Millions of families across the country currently face an increase of up to 4.99% in their bills, as what has been described as a ‘tax bombshell’ is set to hit the UK.
The best thing consumers can do to prepare is work on cutting down regular bills, helping to save ahead of the potential increase, according to money.co.uk.
Salman Haqqi, personal finance expert at money.co.uk said: “If you are concerned about the impact that the tax increase could have on your income, there are some steps you can take to help cut down on regular bills and reduce the possibility of building up debt.
“The first thing to do if you’re trying to save is check what financial assistance you’re eligible for. Many credit card providers have started giving payment holidays to help customers through COVID induced debts, and some are even waiving certain fees if you can prove COVID related financial problems.
“There are often hidden costs building up that you may not be aware of. Given the amount of disruption to our daily lives over the last year, you might be paying for gym subscriptions, fast delivery services or streaming sites that you haven’t used in months. They can often add up, and many services require at least a month’s notice before you can cancel them, so don’t wait to check.

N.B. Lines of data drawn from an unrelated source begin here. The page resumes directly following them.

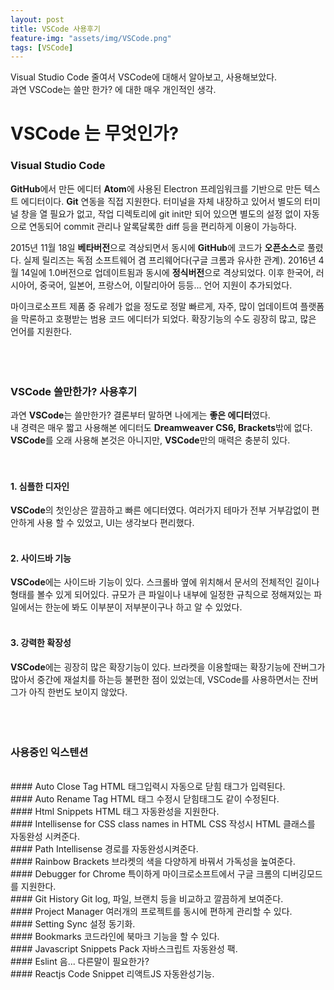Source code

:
 ```yaml
---
layout: post
title: VSCode 사용후기
feature-img: "assets/img/VSCode.png"
tags: [VSCode]
---
```

Visual Studio Code 줄여서 VSCode에 대해서 알아보고, 사용해보았다.  
과연 VSCode는 쓸만 한가? 에 대한 매우 개인적인 생각.  

# VSCode 는 무엇인가?
### Visual Studio Code  
**GitHub**에서 만든 에디터 **Atom**에 사용된 Electron 프레임워크를 기반으로 만든 텍스트 에디터이다. **Git** 연동을 직접 지원한다. 터미널을 자체 내장하고 있어서 별도의 터미널 창을 열 필요가 없고, 작업 디렉토리에 git init만 되어 있으면 별도의 설정 없이 자동으로 연동되어 commit 관리나 알록달록한 diff 등을 편리하게 이용이 가능하다.  

2015년 11월 18일 **베타버전**으로 격상되면서 동시에 **GitHub**에 코드가 **오픈소스**로 풀렸다. 실제 릴리즈는 독점 소프트웨어 겸 프리웨어다(구글 크롬과 유사한 관계). 2016년 4월 14일에 1.0버전으로 업데이트됨과 동시에 **정식버전**으로 격상되었다. 이후 한국어, 러시아어, 중국어, 일본어, 프랑스어, 이탈리아어 등등... 언어 지원이 추가되었다.  

마이크로소프트 제품 중 유례가 없을 정도로 정말 빠르게, 자주, 많이 업데이트여 플랫폼을 막론하고 호평받는 범용 코드 에디터가 되었다. 확장기능의 수도 굉장히 많고, 많은 언어를 지원한다.  
<br>
<br>
<br>
### VSCode 쓸만한가? 사용후기  
과연 **VSCode**는 쓸만한가? 결론부터 말하면 나에게는 **좋은 에디터**였다.  
내 경력은 매우 짧고 사용해본 에디터도 **Dreamweaver CS6, Brackets**밖에 없다.  
**VSCode**를 오래 사용해 본것은 아니지만, **VSCode**만의 매력은 충분히 있다.  
<br>
<br>
#### 1. 심플한 디자인
**VSCode**의 첫인상은 깔끔하고 빠른 에디터였다. 여러가지 테마가 전부 거부감없이 편안하게 사용 할 수 있었고, UI는 생각보다 편리했다.  
<br>
#### 2. 사이드바 기능
**VSCode**에는 사이드바 기능이 있다. 스크롤바 옆에 위치해서 문서의 전체적인 길이나 형태를 볼수 있게 되어있다. 규모가 큰 파일이나 내부에 일정한 규칙으로 정해져있는 파일에서는 한눈에 봐도 이부분이 저부분이구나 하고 알 수 있었다.  
<br>
#### 3. 강력한 확장성  
**VSCode**에는 굉장히 많은 확장기능이 있다. 브라켓을 이용할때는 확장기능에 잔버그가 많아서 중간에 재설치를 하는등 불편한 점이 있었는데, VSCode를 사용하면서는 잔버그가 아직 한번도 보이지 않았다.  
<br>
<br>
<br>
### 사용중인 익스텐션  
<br>
#### Auto Close Tag
HTML 태그입력시 자동으로 닫힘 태그가 입력된다.  
<br>
#### Auto Rename Tag
HTML 태그 수정시 닫힘태그도 같이 수정된다.  
<br>
#### Html Snippets
HTML 태그 자동완성을 지원한다.  
<br>
#### Intellisense for CSS class names in HTML
CSS 작성시 HTML 클래스를 자동완성 시켜준다.  
<br>
#### Path Intellisense
경로를 자동완성시켜준다.  
<br>
#### Rainbow Brackets
브라켓의 색을 다양하게 바꿔서 가독성을 높여준다.  
<br>
#### Debugger for Chrome
특이하게 마이크로소프트에서 구글 크롬의 디버깅모드를 지원한다.  
<br>
#### Git History
Git log, 파일, 브랜치 등을 비교하고 깔끔하게 보여준다.  
<br>
#### Project Manager
여러개의 프로젝트를 동시에 편하게 관리할 수 있다.  
<br>
#### Setting Sync
설정 동기화.
<br>
#### Bookmarks
코드라인에 북마크 기능을 할 수 있다.  
<br>
#### Javascript Snippets Pack
자바스크립트 자동완성 팩.  
<br>
#### Eslint
음... 다른말이 필요한가?  
<br>
#### Reactjs Code Snippet
리액트JS 자동완성기능.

“See what you could switch, in order to save. Many service providers like energy, mobile and broadband offer cashback or a switching fee – doing a quick check for the latest deals could provide you with a small cash boost, as well as a monthly saving moving forward.
“Finally, now many of us have adjusted to working from home, it’s become increasingly clear that even if lockdown restrictions lift, many of us won’t be travelling as much as we used to. If your car has been sitting on the driveway for months and is likely to stay there – there’s no need to pay as much to maintain it. If you apply for SORN (Statutory Off Road Notification) for your car – you will no longer have to pay either road tax or insurance, potentially saving you hundreds of pounds over the next few months.”